## WHAT THIS TASK INVOLVES
The response should contain only those lines of the entries below that include the string "subprojects".

START DATASET ENTRIES

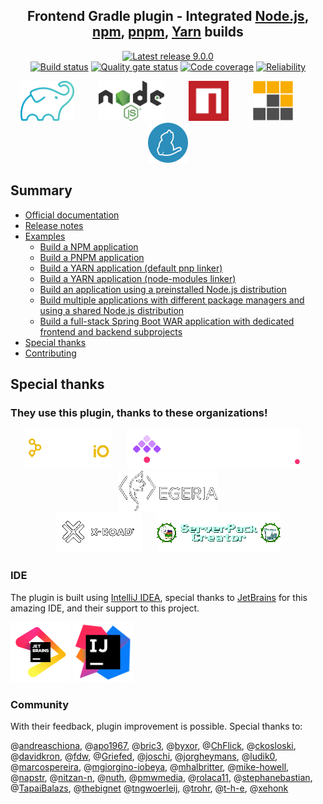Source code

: <h2 align="center">Frontend Gradle plugin - Integrated <a href="https://nodejs.org/" title="Node.js">Node.js</a>,
<a href="https://www.npmjs.com/" title="npm">npm</a>, <a href="https://pnpm.io/" title="pnpm">pnpm</a>,
<a href="https://yarnpkg.com/" title="Yarn">Yarn</a> builds</h2> 
<p align="center">
    <a href="https://github.com/siouan/frontend-gradle-plugin/releases/tag/v9.0.0"><img src="https://img.shields.io/badge/Latest%20release-9.0.0-blue.svg" alt="Latest release 9.0.0"/></a>
    <br/>
    <a href="https://github.com/siouan/frontend-gradle-plugin/actions/workflows/build.yml"><img src="https://github.com/siouan/frontend-gradle-plugin/actions/workflows/build.yml/badge.svg?branch=9.0-jdk17" alt="Build status"/></a>
    <a href="https://sonarcloud.io/project/overview?id=siouan_frontend-gradle-plugin"><img src="https://sonarcloud.io/api/project_badges/measure?project=siouan_frontend-gradle-plugin&metric=alert_status" alt="Quality gate status"/></a>
    <a href="https://sonarcloud.io/summary/overall?id=siouan_frontend-gradle-plugin"><img src="https://sonarcloud.io/api/project_badges/measure?project=siouan_frontend-gradle-plugin&metric=coverage" alt="Code coverage"/></a>
    <a href="https://sonarcloud.io/summary/overall?id=siouan_frontend-gradle-plugin"><img src="https://sonarcloud.io/api/project_badges/measure?project=siouan_frontend-gradle-plugin&metric=reliability_rating" alt="Reliability"/></a>
</p>

<p align="center">
<a href="https://gradle.org/" title="Gradle"><img src="resources/gradle-icon.svg" alt="Gradle icon" height="64" /></a>
&nbsp;&nbsp;&nbsp;&nbsp;&nbsp;&nbsp;&nbsp;&nbsp;
<a href="https://nodejs.org/" title="Node.js"><img src="resources/nodejs-icon.svg" alt="Node.js icon" height="64" /></a>
&nbsp;&nbsp;&nbsp;&nbsp;&nbsp;&nbsp;&nbsp;&nbsp;
<a href="https://www.npmjs.com/" title="npm"><img src="resources/npm-icon.svg" alt="npm icon" height="64" /></a>
&nbsp;&nbsp;&nbsp;&nbsp;&nbsp;&nbsp;&nbsp;&nbsp;
<a href="https://pnpm.io/" title="pnpm"><img src="resources/pnpm-icon.svg" alt="pnpm icon" height="64" /></a>
&nbsp;&nbsp;&nbsp;&nbsp;&nbsp;&nbsp;&nbsp;&nbsp;
<a href="https://yarnpkg.com/" title="Yarn"><img src="resources/yarn-icon.svg" alt="Yarn icon" height="64" /></a>
</p>

## Summary

- [Official documentation][official-documentation]
- [Release notes][release-notes]
- [Examples][examples]
    - [Build a NPM application][example-npm-application]
    - [Build a PNPM application][example-pnpm-application]
    - [Build a YARN application (default pnp linker)][example-yarn-application-pnp-linker]
    - [Build a YARN application (node-modules linker)][example-yarn-application-node-modules-linker]
    - [Build an application using a preinstalled Node.js distribution][example-application-with-preinstalled-nodejs-distribution]
    - [Build multiple applications with different package managers and using a shared Node.js distribution][example-multiple-package-managers-with-shared-nodejs-distribution]
    - [Build a full-stack Spring Boot WAR application with dedicated frontend and backend subprojects][example-fullstack-war-application]
- [Special thanks](#special-thanks)
- [Contributing][contributing]

## Special thanks

### They use this plugin, thanks to these organizations!

<p align="center">
<a href="https://akhq.io/" title="AKHQ - Kafka GUI for Apache Kafka"><img src="resources/akhq.svg" alt="AKHQ logo" height="64" /></a>
&nbsp;&nbsp;&nbsp;&nbsp;
<a href="https://kestra.io/" title="Kestra - Event-driven declarative orchestration platform"><img src="resources/kestra.svg" alt="Kestra logo" height="64"></a>
&nbsp;&nbsp;&nbsp;&nbsp;
<a href="https://egeria-project.org/" title="Egeria - Open Metadata and Governance"><img src="resources/egeria.png" alt="Egeria logo" height="64" /></a>
<br/>
<a href="https://x-road.global/" title="X-Road - Data Exchange Layer"><img src="resources/x-road.png" alt="X-Road logo" height="64" /></a>
&nbsp;&nbsp;&nbsp;&nbsp;
<a href="https://serverpackcreator.de/" title="ServerPackCreator - Quick and easy generation of server packs of your favourite Minecraft modpacks"><img src="resources/serverpackcreator.png" alt="ServerPackCreator logo" height="64" /></a>
</p>

### IDE

The plugin is built using [IntelliJ IDEA][intellij-idea], special thanks to [JetBrains][jetbrains] for this amazing
IDE, and their support to this project.

<a href="https://www.jetbrains.com/" title="JetBrains"><img src="resources/jetbrains-logo.svg" alt="JetBrains logo" height="96" /></a>
<a href="https://www.jetbrains.com/idea/" title="IntelliJ IDEA"><img src="resources/intellij-idea-icon.svg" alt="IntelliJ IDEA icon" height="96" /></a>

### Community

With their feedback, plugin improvement is possible. Special thanks to:

@[andreaschiona](https://github.com/andreaschiona),
@[apo1967](https://github.com/apo1967),
@[bric3](https://github.com/bric3),
@[byxor](https://github.com/byxor),
@[ChFlick](https://github.com/ChFlick),
@[ckosloski](https://github.com/ckosloski),
@[davidkron](https://github.com/davidkron),
@[fdw](https://github.com/fdw),
@[Griefed](https://github.com/Griefed),
@[joschi](https://github.com/joschi),
@[jorgheymans](https://github.com/jorgheymans),
@[ludik0](https://github.com/ludik0),
@[marcospereira](https://github.com/marcospereira),
@[mgiorgino-iobeya](https://github.com/mgiorgino-iobeya),
@[mhalbritter](https://github.com/mhalbritter),
@[mike-howell](https://github.com/mike-howell),
@[napstr](https://github.com/napstr),
@[nitzan-n](https://github.com/nitzan-n),
@[nuth](https://github.com/nuth),
@[pmwmedia](https://github.com/pmwmedia),
@[rolaca11](https://github.com/rolaca11),
@[stephanebastian](https://github.com/stephanebastian),
@[TapaiBalazs](https://github.com/TapaiBalazs),
@[thebignet](https://github.com/thebignet)
@[tngwoerleij](https://github.com/tngwoerleij),
@[trohr](https://github.com/trohr),
@[t-h-e](https://github.com/t-h-e),
@[xehonk](https://github.com/xehonk)

[contributing]: <CONTRIBUTING.md> (Contributing to this project)
[example-fullstack-war-application]: <examples/fullstack-war-application> (Build a full-stack Spring Boot WAR application with dedicated frontend and backend subprojects)
[example-multiple-package-managers-with-shared-nodejs-distribution]: <examples/multiple-package-managers-with-shared-nodejs-distribution> (Build multiple applications with different package managers and using a shared Node.js distribution)
[example-npm-application]: <examples/npm-application> (Build a NPM application)
[example-pnpm-application]: <examples/pnpm-application> (Build a PNPM application)
[example-yarn-application-pnp-linker]: <examples/yarn-application-with-pnp-linker> (Build a YARN application with default pnp linker)
[example-yarn-application-node-modules-linker]: <examples/yarn-application-with-node-modules-linker> (Build a YARN application with node-modules linker)
[example-application-with-preinstalled-nodejs-distribution]: <examples/application-with-preinstalled-nodejs-distribution> (Build an application using a preinstalled Node.js distribution)
[examples]: <examples> (Examples)
[official-documentation]: <https://siouan.github.io/frontend-gradle-plugin/> (Official documentation of the Frontend Gradle plugin for node, npm, pnpm, yarn)
[intellij-idea]: <https://www.jetbrains.com/idea/> (IntelliJ IDEA)
[jetbrains]: <https://www.jetbrains.com/> (JetBrains)
[release-notes]: <https://github.com/siouan/frontend-gradle-plugin/releases> (Release notes)
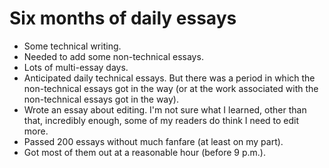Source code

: Six months of daily essays
==========================

* Some technical writing.
* Needed to add some non-technical essays.
* Lots of multi-essay days.
* Anticipated daily technical essays.  But there was a period in which the
  non-technical essays got in the way (or at the work associated with the
  non-technical essays got in the way).
* Wrote an essay about editing.  I'm not sure what I learned, other than that,
  incredibly enough, some of my readers do think I need to edit more.
* Passed 200 essays without much fanfare (at least on my part).
* Got most of them out at a reasonable hour (before 9 p.m.).
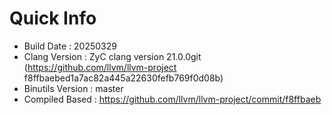 # Quick Info
* Build Date : 20250329
* Clang Version : ZyC clang version 21.0.0git (https://github.com/llvm/llvm-project f8ffbaebed1a7ac82a445a22630fefb769f0d08b)
* Binutils Version : master
* Compiled Based : https://github.com/llvm/llvm-project/commit/f8ffbaeb

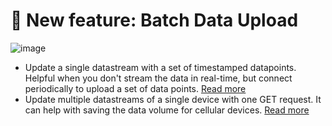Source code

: # 🎉 New feature: Batch Data Upload
![image](https://user-images.githubusercontent.com/24506752/158239304-077902f6-5b06-4c75-b61a-c5e0456ec36b.png)
- Update a single datastream with a set of timestamped datapoints. Helpful when you don't stream the data in real-time, but connect periodically to upload a set of data points. [Read more](https://docs.blynk.io/en/blynk.cloud/upload-set-of-data-with-timestamps-api)
- Update multiple datastreams of a single device with one GET request. It can help with saving the data volume for cellular devices. <a href="https:://docs.blynk.io/en/blynk.cloud/update-multiple-datastreams-api" target="_blank">Read more</a>
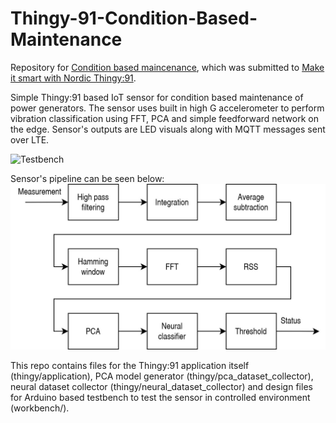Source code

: # Thingy-91-Condition-Based-Maintenance

Repository for [Condition based maincenance](TODO), which was submitted to [Make it smart with Nordic Thingy:91](https://www.electromaker.io/contest/make-it-smart-with-nordic-thingy-91).

Simple Thingy:91 based IoT sensor for condition based maintenance of power generators. The sensor uses built in high G accelerometer to perform vibration classification using FFT, PCA and simple feedforward network on the edge. Sensor's outputs are LED visuals along with MQTT messages sent over LTE.

![Testbench](testbench.jpg)

Sensor's pipeline can be seen below:
![Sensor's pipeline](pipeline.jpg)

This repo contains files for the Thingy:91 application itself (thingy/application), PCA model generator (thingy/pca_dataset_collector), neural dataset collector (thingy/neural_dataset_collector) and design files for Arduino based testbench to test the sensor in controlled environment (workbench/).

END DATASET ENTRIES

## COMPLETED EXERCISE
    - [Build a full-stack Spring Boot WAR application with dedicated frontend and backend subprojects][example-fullstack-war-application]
[example-fullstack-war-application]: <examples/fullstack-war-application> (Build a full-stack Spring Boot WAR application with dedicated frontend and backend subprojects)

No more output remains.